BoardingPass_SSSSRecent news stories trumpeting the unconstitutionality of the No Fly list (Washington Post) miss the point.  Sensationalized headlines like “No-fly list violates constitutional rights, judge rules” (Fox News) and “Federal judge rules US no-fly list violates Constitution” (Reuters) misinterpret U.S. District Court Judge Anna Brown.  The ruling states that while maintaining a No Fly List is constitutional, the procedure for allowing people to remove themselves is flawed.

Like it or not, there are people who seek to cause harm, and our government must be vigilant in preventing this. The real issue is not the existence of a No Fly List. It’s how best to prevent people who intend to do harm from boarding airplanes, while allowing law-abiding citizens the freedom to travel.  For better or worse, identification begins with a name.

A fundamental problem is names in languages that don’t use the Latin alphabet (such as Russian, Chinese, and Arabic) are rarely transliterated to a consistent English spelling.  For example, the first name of the Russian composer Tchaikovsky may be written as Pyotr or Peter.  The revolutionary leader of the People’s Republic of China may be written as Mao Tsetung or Mao Zedong.  And Arabic, Persian, Pashtun, and Urdu names may have hundreds or thousands of spelling variations.

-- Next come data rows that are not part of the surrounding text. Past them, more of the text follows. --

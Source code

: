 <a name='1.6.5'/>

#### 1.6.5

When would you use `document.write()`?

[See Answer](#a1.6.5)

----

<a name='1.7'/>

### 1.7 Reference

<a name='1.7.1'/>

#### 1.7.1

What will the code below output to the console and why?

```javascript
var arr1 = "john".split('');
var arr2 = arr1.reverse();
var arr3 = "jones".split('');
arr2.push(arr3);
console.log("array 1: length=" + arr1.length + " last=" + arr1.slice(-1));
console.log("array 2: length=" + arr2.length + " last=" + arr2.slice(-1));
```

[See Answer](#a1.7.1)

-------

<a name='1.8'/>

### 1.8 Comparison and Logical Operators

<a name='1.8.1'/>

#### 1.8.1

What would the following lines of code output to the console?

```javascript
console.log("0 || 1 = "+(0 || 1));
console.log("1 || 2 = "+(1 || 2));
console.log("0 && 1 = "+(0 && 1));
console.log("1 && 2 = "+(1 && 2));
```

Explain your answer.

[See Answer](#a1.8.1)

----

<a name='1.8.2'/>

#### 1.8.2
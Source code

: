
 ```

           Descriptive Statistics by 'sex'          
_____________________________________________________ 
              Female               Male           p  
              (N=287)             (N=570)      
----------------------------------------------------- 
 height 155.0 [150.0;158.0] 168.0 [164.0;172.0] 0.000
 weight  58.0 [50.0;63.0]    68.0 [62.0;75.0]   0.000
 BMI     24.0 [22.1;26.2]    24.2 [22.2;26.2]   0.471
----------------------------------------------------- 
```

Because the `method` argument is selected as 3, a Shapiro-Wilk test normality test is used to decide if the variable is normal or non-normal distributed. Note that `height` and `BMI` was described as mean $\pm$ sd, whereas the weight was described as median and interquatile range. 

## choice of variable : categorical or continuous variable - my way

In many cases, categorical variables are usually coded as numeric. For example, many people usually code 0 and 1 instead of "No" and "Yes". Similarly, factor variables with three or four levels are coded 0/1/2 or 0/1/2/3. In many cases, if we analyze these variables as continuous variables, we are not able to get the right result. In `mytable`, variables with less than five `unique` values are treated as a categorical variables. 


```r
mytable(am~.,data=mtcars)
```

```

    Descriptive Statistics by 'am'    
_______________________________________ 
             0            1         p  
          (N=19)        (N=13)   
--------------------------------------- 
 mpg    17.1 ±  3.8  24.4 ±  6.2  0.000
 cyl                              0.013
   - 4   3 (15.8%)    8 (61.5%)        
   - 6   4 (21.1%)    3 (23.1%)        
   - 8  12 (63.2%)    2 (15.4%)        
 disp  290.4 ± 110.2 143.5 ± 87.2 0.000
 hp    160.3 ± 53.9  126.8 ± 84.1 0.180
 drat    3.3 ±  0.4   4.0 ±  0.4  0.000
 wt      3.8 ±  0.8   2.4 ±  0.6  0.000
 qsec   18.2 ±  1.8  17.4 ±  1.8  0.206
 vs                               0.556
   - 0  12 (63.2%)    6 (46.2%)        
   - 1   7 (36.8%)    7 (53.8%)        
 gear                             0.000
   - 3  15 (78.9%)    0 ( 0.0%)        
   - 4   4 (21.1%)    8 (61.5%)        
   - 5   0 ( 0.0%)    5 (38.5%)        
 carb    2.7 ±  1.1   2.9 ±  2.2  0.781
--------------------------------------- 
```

Many government agencies, such as the Treasury Department’s Office of Foreign Assets Control, attempt to cope with this problem by creating lengthy lists of spelling variations for each individual name.  There are many problems with this approach.  Lists of spelling variations are inaccurate, unwieldy, and, most of all, ineffective.  Representing foreign names this way introduces uncertainty and removes transparency from the process of name verification, leading to both “false positives” and “false negatives.”

RNI Name Matcher

Basis Technology offers a powerful software solution for “No-Fly” lists and financial compliance watch lists which operate in a fundamentally different way.  By recognizing that names of global travellers—and of American citizens—may have origins in dozens of widely spoken languages, we have designed name matching software that does not rely on storing transliteration variants. It uses knowledge of the structure and culture of names in each country or language to accurately match names across languages and writing systems.

This strategy significantly boosts the accuracy of computerized watch-list checking systems. A smarter name matching system means not only stopping the next Christmas bomber (Omar Farouk Abdulmutallab) or Marathon bomber (Tamerlan Tsarnaev) before they cross our border, but also means protecting the rights of all law-abiding people, regardless of what name their parents gave them.